The retrospective book has slowed down a bit, but the new Big Bend Pictures is coming along great. I have a few more original images to finish up, and then maybe 18 or 19 images we are going to change. I believe it’s going to be beautiful.
I forgot to mention that Sterry Butcher is writing the forward. She and I have done some great stories for Texas Monthly, and I love working with her. Also, she lives in Marfa, and knows most of the people I have photographed, and has a West Texas sensibility. She is a great emotional writer.
**Answer your Letter**
I got a lot of responses last month, some I really need to sit with and respond to. If I have not answered you yet, hang in there. I will.
**Critter**
Our sweet cat Critter died last week. It breaks my heart to write about it, but writing has started to become a way for me to assist my photography and put my feelings and images in a ring box. These monthly emails too, have forced a discipline to write.
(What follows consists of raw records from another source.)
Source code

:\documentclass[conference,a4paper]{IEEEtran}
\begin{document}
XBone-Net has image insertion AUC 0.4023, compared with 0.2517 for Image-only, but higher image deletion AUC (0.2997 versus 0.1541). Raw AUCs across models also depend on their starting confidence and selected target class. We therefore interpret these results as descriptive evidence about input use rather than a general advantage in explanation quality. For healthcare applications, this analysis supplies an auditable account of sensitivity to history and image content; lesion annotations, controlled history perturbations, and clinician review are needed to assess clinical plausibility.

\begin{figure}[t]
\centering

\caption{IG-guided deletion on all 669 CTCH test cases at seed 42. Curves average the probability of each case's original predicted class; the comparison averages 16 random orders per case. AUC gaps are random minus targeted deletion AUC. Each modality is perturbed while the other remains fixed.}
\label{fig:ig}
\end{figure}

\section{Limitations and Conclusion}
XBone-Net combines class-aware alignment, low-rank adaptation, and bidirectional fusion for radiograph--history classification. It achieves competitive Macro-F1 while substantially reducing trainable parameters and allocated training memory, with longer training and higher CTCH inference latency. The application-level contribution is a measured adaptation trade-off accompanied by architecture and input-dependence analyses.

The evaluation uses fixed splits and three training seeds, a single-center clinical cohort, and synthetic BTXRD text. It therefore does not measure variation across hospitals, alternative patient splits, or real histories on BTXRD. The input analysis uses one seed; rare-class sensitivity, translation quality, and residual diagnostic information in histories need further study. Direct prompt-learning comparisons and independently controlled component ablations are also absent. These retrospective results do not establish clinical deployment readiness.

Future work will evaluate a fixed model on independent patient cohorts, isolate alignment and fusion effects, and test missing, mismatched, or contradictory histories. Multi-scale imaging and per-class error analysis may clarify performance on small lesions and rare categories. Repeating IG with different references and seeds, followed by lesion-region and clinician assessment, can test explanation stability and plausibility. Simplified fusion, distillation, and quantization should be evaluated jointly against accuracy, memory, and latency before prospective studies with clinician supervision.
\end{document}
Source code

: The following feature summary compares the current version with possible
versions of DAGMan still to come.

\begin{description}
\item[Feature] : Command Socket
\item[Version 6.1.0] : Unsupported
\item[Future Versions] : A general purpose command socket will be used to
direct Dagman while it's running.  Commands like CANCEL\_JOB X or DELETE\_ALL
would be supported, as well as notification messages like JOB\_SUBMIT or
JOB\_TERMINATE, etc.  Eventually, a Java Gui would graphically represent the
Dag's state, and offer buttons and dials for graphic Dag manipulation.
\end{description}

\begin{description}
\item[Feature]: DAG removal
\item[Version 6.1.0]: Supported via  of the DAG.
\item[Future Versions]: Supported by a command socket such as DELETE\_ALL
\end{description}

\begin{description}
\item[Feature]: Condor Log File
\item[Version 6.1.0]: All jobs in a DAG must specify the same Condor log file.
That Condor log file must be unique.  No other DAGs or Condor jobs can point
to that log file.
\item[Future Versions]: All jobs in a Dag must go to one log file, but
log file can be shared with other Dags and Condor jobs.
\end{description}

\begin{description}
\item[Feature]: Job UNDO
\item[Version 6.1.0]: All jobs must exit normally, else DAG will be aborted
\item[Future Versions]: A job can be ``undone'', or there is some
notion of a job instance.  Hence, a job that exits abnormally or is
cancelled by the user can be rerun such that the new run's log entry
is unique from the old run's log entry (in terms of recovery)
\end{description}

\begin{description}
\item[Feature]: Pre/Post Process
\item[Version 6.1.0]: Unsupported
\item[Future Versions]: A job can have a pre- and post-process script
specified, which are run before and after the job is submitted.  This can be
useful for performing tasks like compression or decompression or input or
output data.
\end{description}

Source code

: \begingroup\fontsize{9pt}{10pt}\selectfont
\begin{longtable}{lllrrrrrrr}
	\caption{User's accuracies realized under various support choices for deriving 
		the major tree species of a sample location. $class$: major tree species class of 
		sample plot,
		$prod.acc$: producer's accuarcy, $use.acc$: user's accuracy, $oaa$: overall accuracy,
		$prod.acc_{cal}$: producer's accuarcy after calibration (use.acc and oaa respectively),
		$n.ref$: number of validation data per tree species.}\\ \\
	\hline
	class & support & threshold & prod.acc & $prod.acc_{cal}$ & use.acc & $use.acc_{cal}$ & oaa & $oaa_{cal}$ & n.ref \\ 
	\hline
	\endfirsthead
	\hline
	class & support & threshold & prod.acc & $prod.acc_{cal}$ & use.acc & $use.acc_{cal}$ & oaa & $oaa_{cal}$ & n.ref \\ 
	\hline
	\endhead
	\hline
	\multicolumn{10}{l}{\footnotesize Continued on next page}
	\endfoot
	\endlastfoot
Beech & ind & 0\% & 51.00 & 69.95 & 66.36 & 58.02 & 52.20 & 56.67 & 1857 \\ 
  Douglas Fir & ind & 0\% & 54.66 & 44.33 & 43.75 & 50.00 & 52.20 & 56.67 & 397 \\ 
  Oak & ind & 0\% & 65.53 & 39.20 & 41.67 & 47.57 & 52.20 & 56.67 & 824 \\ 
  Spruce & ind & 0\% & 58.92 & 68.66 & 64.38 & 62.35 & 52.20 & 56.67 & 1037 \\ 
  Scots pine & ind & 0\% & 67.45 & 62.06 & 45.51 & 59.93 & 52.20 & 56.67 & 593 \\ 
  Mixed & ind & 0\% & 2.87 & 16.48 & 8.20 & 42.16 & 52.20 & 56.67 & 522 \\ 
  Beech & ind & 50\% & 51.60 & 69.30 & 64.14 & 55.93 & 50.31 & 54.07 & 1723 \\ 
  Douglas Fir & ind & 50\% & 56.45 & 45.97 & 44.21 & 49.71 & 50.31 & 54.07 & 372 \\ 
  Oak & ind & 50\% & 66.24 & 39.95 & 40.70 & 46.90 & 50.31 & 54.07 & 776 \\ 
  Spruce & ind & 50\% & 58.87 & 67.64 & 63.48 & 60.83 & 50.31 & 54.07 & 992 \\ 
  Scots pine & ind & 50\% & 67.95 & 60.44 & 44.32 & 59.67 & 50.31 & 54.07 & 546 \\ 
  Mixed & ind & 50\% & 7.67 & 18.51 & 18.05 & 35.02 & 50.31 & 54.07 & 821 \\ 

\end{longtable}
17 years ago Danielle Gallo brought us a little black kitten. His hips were sore, and he looked like he had changed the oil on a car, and got some on him. Marci cleaned him up, and he became a member of the family.
We named him Pete Critter, but mostly called him Critter. I called him Itty Bitty too.
He was a fun kitten.
We played hard.
I would form my hand like a claw and put it right above his head and say he’s an itty bitty kitty. Then he would jump at my hand and give me hell.
I had scratches all over my arms.
He was full of himself.
When he was old enough we decided to have him neutered, and I swear he must have sensed it because he was gone for two days, and smelled like alcohol and sex when he came home.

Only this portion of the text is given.